Los avatares del proyecto
Al denominar a la Modernidad como un proyecto se está diciendo ya bastante sobre su carácter. Un proyecto es tal en la medida en que constituye una visión hacia el fututo, es decir, es un plan elaborado desde el presente para extenderse hacia lo que está por venir. Así, la Modernidad no es sino un plan formulado desde una determinada etapa histórica para determinar los pasos a seguir en el futuro. Pero eso no es todo, pues esta operación implica o supone una determinada concepción del tiempo. En el caso de la Modernidad nos encontramos con una confianza en que el tránsito del pasado al futuro es siempre un paso para mejorar. En la concepción del tiempo de la Modernidad la noción de progreso será, entonces, central y determinante.
Por otro lado, hay siempre un cierto arrojo en cada proyecto, es decir, una apuesta por un camino determinado en detrimento de otros tantos posibles. El proyecto de la Modernidad apuesta por un camino en el que es la razón la que asegura el avance constante. En otras palabras, los principios de la razón bastan y sobran para llevar a la historia en una dirección progresiva. Cualquiera que se ajuste a dichos principios llegará al buen puerto del futuro próspero.
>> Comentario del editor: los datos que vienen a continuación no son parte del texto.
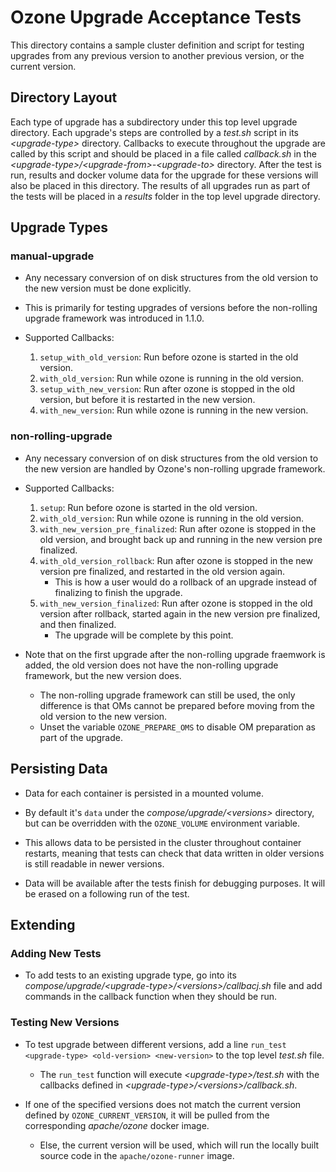 <!---
  Licensed under the Apache License, Version 2.0 (the "License");
  you may not use this file except in compliance with the License.
  You may obtain a copy of the License at

   http://www.apache.org/licenses/LICENSE-2.0

  Unless required by applicable law or agreed to in writing, software
  distributed under the License is distributed on an "AS IS" BASIS,
  WITHOUT WARRANTIES OR CONDITIONS OF ANY KIND, either express or implied.
  See the License for the specific language governing permissions and
  limitations under the License. See accompanying LICENSE file.
-->

# Ozone Upgrade Acceptance Tests

This directory contains a sample cluster definition and script for
testing upgrades from any previous version to another previous version, or the current version.

## Directory Layout

Each type of upgrade has a subdirectory under this top level upgrade directory. Each upgrade's steps are controlled by a *test.sh* script in its *\<upgrade-type>* directory. Callbacks to execute throughout the upgrade are called by this script and should be placed in a file called *callback.sh* in the *\<upgrade-type>/\<upgrade-from>-\<upgrade-to>* directory. After the test is run, results and docker volume data for the upgrade for these versions will also be placed in this directory. The results of all upgrades run as part of the tests will be placed in a *results* folder in the top level upgrade directory.


## Upgrade Types

### manual-upgrade

- Any necessary conversion of on disk structures from the old version to the new version must be done explicitly.

- This is primarily for testing upgrades of versions before the non-rolling upgrade framework was introduced in 1.1.0.

- Supported Callbacks:
    1. `setup_with_old_version`: Run before ozone is started in the old version.
    3. `with_old_version`: Run while ozone is running in the old version.
    3. `setup_with_new_version`: Run after ozone is stopped in the old version, but before it is restarted in the new version.
    4. `with_new_version`: Run while ozone is running in the new version.

### non-rolling-upgrade

- Any necessary conversion of on disk structures from the old version to the new version are handled by Ozone's non-rolling upgrade framework.

- Supported Callbacks:
    1. `setup`: Run before ozone is started in the old version.
    3. `with_old_version`: Run while ozone is running in the old version.
    3. `with_new_version_pre_finalized`: Run after ozone is stopped in the old version, and brought back up and running in the new version pre finalized.
    4. `with_old_version_rollback`: Run after ozone is stopped in the new version pre finalized, and restarted in the old version again.
        - This is how a user would do a rollback of an upgrade instead of finalizing to finish the upgrade.
    5. `with_new_version_finalized`: Run after ozone is stopped in the old version after rollback, started again in the new version pre finalized, and then finalized.
        - The upgrade will be complete by this point.

- Note that on the first upgrade after the non-rolling upgrade fraemwork is added, the old version does not have the non-rolling upgrade framework, but the new version does.
    - The non-rolling upgrade framework can still be used, the only difference is that OMs cannot be prepared before moving from the old version to the new version.
    - Unset the variable `OZONE_PREPARE_OMS` to disable OM preparation as part of the upgrade.

## Persisting Data

- Data for each container is persisted in a mounted volume.

- By default it's `data` under the *compose/upgrade/\<versions>* directory, but can be overridden with the `OZONE_VOLUME` environment variable.

- This allows data to be persisted in the cluster throughout container restarts, meaning that tests can check that data written in older versions is still readable in newer versions.

- Data will be available after the tests finish for debugging purposes. It will be erased on a following run of the test.

## Extending

### Adding New Tests

- To add tests to an existing upgrade type, go into its *compose/upgrade/\<upgrade-type>/\<versions>/callbacj.sh* file and add commands in the callback function when they should be run.

### Testing New Versions

- To test upgrade between different versions, add a line `run_test <upgrade-type> <old-version> <new-version>` to the top level *test.sh* file.
    -  The `run_test` function will execute *\<upgrade-type>/test.sh* with the callbacks defined in *\<upgrade-type>/\<versions>/callback.sh*.

- If one of the specified versions does not match the current version defined by `OZONE_CURRENT_VERSION`, it will be pulled from the corresponding *apache/ozone* docker image.
    - Else, the current version will be used, which will run the locally built source code in the `apache/ozone-runner` image.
Ahora bien, si el proyecto implica arrojo, y éste se traduce en la elección de un camino, entonces debe haber siempre algo (mucho) que se deja de lado. En este sentido, la Modernidad elige su camino en contraposición con otro en particular, a saber, el de la tradición. Decidirse por un camino hacia delante bajo el auspicio de la razón implica, entonces, someter a juicio el pasado a fin de recuperar de él los elementos que hagan las veces de trampolín del progreso y descartar aquello que obstaculice el buen desarrollo de la historia. Así, mientras en una sociedad tradicional se hace una valoración excesiva de aquello que es símbolo del pasado -de aquello que nos liga a nuestros antepasados-, en una sociedad moderna es el futuro el que adquiere una importancia mayor de manera que todo aquello que se presente como obstáculo para el porvenir debe ser descartado: sea un símbolo religioso o una forma de organización social ancestral.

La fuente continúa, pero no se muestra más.